Monday, January 19, 2004

FOR IMMEDIATE RELEASE

Media Contact: Ron Phillips
Office: (202) 662-4130

Data Demonstrate Little to No Evidence That Antibiotic Use
in Food Animals Presents Any Significant Risk to Human Health


-- New publication finds antibiotic bans not based on risk assessment may be more harmful to
human and animal health -


Washington, D.C. (January 19, 2004) – A new peer-reviewed article raises concern that the banning of antibiotics in food animals may harm both human and animal health. The report, published this month in the Journal of Antimicrobial Chemotherapy, found there is little to no scientific evidence to suggest that the use of antibiotics in food animals negatively impacts human health.

"The scientific evidence shows that the actual risk of transfer of antibiotic resistant organisms from animals to humans caused by the use of antibiotics in food animals is extremely small and in some cases zero," said Ian Phillips, M.D., principal author and Emeritus Professor of Medical Microbiology at the medical school of Guy's and St. Thomas' Hospitals, University of London. “The European Union applied the ‘Precautionary Principle’ and set aside scientific evidence, and so made decisions about antibiotics that have in fact damaged animal health and not provided any benefits to human health. We need to advance science and risk assessments to help make sound, evidence-based and balanced decisions in the United States and around the world.”

The panel of experts, drawn from both human and animal health, found the debate over the potential of antibiotic resistance transfer from animal to humans has featured misinformation and a blurring of important distinctions. They critically reviewed more than 250 studies and available data in an attempt to draw distinctions between events that do happen, may happen, might happen and do not happen.

Surveillance data from Europe and the United States shows numerous disconnects in the patterns of resistant bacteria in animals and humans, making it unlikely that there is or has been widespread transference of resistant bacteria via the food supply. And, while a European ban on antibiotics to promote growth has not reduced antibiotic resistance levels in humans in Europe, U.S. data shows the incident of antibiotic resistant food borne pathogens is generally declining as has the number of cases caused by food-borne bacteria.

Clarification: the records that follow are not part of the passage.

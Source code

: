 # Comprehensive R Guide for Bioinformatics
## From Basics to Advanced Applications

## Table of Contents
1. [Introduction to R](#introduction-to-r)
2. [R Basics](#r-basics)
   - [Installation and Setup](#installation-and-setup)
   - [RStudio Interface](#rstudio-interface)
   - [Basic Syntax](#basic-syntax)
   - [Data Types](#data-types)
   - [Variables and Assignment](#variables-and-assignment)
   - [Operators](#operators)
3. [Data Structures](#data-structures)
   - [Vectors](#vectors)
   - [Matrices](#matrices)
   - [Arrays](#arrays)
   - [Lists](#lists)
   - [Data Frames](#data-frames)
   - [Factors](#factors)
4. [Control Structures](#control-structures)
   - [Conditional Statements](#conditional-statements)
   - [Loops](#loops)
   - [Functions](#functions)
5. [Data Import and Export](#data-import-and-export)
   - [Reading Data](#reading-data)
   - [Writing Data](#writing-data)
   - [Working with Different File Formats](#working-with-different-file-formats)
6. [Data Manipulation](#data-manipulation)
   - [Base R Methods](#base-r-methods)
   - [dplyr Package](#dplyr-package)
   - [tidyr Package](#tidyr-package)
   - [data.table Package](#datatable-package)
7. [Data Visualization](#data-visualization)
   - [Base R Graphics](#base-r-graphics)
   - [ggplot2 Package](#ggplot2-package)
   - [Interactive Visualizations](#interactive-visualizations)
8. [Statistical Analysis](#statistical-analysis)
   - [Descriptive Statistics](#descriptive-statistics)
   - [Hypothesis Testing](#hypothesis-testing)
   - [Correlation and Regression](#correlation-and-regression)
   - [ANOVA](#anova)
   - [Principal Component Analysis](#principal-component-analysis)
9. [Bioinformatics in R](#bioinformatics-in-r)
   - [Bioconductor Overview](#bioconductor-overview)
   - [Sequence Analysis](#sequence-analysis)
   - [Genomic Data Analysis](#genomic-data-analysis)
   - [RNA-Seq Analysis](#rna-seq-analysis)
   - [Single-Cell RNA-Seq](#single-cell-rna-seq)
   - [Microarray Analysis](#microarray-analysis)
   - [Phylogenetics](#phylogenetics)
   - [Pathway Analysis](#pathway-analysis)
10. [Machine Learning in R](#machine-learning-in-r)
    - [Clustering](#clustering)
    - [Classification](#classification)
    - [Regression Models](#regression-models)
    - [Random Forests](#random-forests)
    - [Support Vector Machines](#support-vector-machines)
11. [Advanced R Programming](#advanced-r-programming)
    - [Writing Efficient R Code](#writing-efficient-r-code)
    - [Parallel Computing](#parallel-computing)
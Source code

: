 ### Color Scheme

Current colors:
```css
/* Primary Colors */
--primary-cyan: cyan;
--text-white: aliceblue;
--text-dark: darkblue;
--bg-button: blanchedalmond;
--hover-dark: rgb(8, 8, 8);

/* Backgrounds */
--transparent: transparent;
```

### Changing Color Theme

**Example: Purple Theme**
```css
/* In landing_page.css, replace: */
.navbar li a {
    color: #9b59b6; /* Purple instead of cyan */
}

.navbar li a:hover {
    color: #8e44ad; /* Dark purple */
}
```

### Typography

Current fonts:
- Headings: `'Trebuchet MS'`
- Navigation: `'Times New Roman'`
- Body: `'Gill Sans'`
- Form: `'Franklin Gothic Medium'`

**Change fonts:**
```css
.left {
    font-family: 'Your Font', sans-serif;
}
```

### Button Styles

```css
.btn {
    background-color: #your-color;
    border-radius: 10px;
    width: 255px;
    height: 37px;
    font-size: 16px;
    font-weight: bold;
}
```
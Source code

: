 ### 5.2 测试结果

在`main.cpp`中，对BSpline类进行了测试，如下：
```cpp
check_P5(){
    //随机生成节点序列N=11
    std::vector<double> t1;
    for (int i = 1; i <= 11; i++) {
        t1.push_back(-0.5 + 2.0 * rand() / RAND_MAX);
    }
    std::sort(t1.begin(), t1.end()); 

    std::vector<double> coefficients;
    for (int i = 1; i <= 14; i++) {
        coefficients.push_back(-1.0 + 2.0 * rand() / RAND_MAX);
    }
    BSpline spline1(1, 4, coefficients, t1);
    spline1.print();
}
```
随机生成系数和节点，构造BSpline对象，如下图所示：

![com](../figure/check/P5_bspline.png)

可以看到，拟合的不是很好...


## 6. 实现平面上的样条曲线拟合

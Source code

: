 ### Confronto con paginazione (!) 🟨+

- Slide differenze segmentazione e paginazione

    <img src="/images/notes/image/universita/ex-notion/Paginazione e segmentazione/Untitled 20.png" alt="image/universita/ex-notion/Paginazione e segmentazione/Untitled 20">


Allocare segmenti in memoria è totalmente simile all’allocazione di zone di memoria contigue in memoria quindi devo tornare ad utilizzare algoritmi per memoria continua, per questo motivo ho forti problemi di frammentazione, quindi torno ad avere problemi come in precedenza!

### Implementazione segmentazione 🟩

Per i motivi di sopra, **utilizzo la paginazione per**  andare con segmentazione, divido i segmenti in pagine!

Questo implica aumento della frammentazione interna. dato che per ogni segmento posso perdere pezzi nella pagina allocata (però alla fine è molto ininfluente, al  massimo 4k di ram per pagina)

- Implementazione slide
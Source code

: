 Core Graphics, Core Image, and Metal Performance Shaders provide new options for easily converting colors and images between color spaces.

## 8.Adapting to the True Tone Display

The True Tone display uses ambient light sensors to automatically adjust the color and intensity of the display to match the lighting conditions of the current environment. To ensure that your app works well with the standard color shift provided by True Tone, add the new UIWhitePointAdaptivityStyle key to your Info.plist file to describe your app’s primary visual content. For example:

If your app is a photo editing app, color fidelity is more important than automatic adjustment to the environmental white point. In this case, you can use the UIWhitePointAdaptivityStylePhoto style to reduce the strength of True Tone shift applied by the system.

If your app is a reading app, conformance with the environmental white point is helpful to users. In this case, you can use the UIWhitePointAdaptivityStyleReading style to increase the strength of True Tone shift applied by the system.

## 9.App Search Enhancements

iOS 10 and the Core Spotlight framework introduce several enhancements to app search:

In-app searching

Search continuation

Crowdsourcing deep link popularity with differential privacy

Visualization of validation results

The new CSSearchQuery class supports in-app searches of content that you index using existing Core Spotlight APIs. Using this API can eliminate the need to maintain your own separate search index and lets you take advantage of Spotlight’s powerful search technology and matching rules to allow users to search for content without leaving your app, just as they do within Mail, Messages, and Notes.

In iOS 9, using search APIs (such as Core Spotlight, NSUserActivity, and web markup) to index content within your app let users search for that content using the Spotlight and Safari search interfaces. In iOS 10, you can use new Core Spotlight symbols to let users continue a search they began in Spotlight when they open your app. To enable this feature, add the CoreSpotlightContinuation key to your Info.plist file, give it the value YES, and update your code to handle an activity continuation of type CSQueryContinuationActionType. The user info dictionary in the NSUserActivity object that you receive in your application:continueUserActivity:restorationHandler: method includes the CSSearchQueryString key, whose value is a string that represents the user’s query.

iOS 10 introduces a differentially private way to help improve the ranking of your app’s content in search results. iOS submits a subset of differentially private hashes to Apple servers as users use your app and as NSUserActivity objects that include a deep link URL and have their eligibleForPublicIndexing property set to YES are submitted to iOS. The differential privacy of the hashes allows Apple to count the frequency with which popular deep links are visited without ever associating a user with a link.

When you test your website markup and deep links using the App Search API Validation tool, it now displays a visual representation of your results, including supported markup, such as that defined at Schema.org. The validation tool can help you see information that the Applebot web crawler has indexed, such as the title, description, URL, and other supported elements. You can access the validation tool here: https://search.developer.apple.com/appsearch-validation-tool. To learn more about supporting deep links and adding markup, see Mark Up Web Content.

“After examining the extensive surveillance data available, no significant benefits to human health as a result of European ban are evident, while it is clear that resistance in food borne pathogens has decreased in the U.S.,” said Ronald N. Jones, M.D., co-author of the JAC report and Principal Investigator of the SENTRY Antimicrobial Resistance Surveillance program, the world's largest database of antibiotic resistance.

A review of several risk assessments that have been conducted on specific antibiotics used in animals consistently showed extremely low levels of risk.

“We agree with the World Health Organization and the International Office of Epizootics that sound policy decisions must be based on scientific risk assessments that address the likely future human health consequences of proposed risk management actions. In practice, that means understanding and applying principles for prudent use of antibiotics and paying attention to surveillance and monitoring data for both antibiotic-susceptible and antibiotic-resistant illnesses caused by food-borne bacteria,” summarized Tony Cox, co-author and president of Cox Associates, an applied research company specializing in health risk analysis and operations research modeling. “Legislative and political efforts without sound science and quantitative assessment of their possible, adverse human health consequences are dangerous. If the United States follows the European ban then both animal and human health may be jeopardized.”

The report was developed by the independent advisory board to AHI, comprised of a group of human microbiologists, risk assessors, veterinarians and animal health experts, including Ian Phillips, M.D., FRCP, FRCPath, FFPHM, University of London; Ron Jones, M.D., The JONES Group/JMI Laboratories, North Liberty, IA; Mark Casewell, BSc, M.D., FRCP, FRCPath, University of London; Tony Cox, Ph.D., S.M., Cox Associates, an applied research company specializing in health risk analysis and operations research modeling, Denver, CO; Brad De Groot, M.S., D.V.M., Ph.D., Kansas State University, Manhattan, KS, and Livestock Information Services, Callaway, NE; Christian Friis, D.V.M, Ph.D., Royal Veterinary and Agricultural University, Copenhagen, Denmark; Charles Nightingale, M.S., Ph.D., Hartford Hospital, University of Connecticut, Hartford, CT; Rodney Preston, Ph.D., Texas Tech University, Lubbock, TX; and John Waddell, D.V.M., M.B.A., Sutton Veterinary Clinic, Sutton, NE.

“Continued use of antibiotics in food animals is important to animal health and welfare and food safety,” said Dr. John Waddell, D.V.M., a Nebraska veterinarian who has toured several Danish pigs farms. “We will continue to follow the principles of prudent use and rely on surveillance and risk assessment to ensure safe use of antibiotics to keep animals healthy.”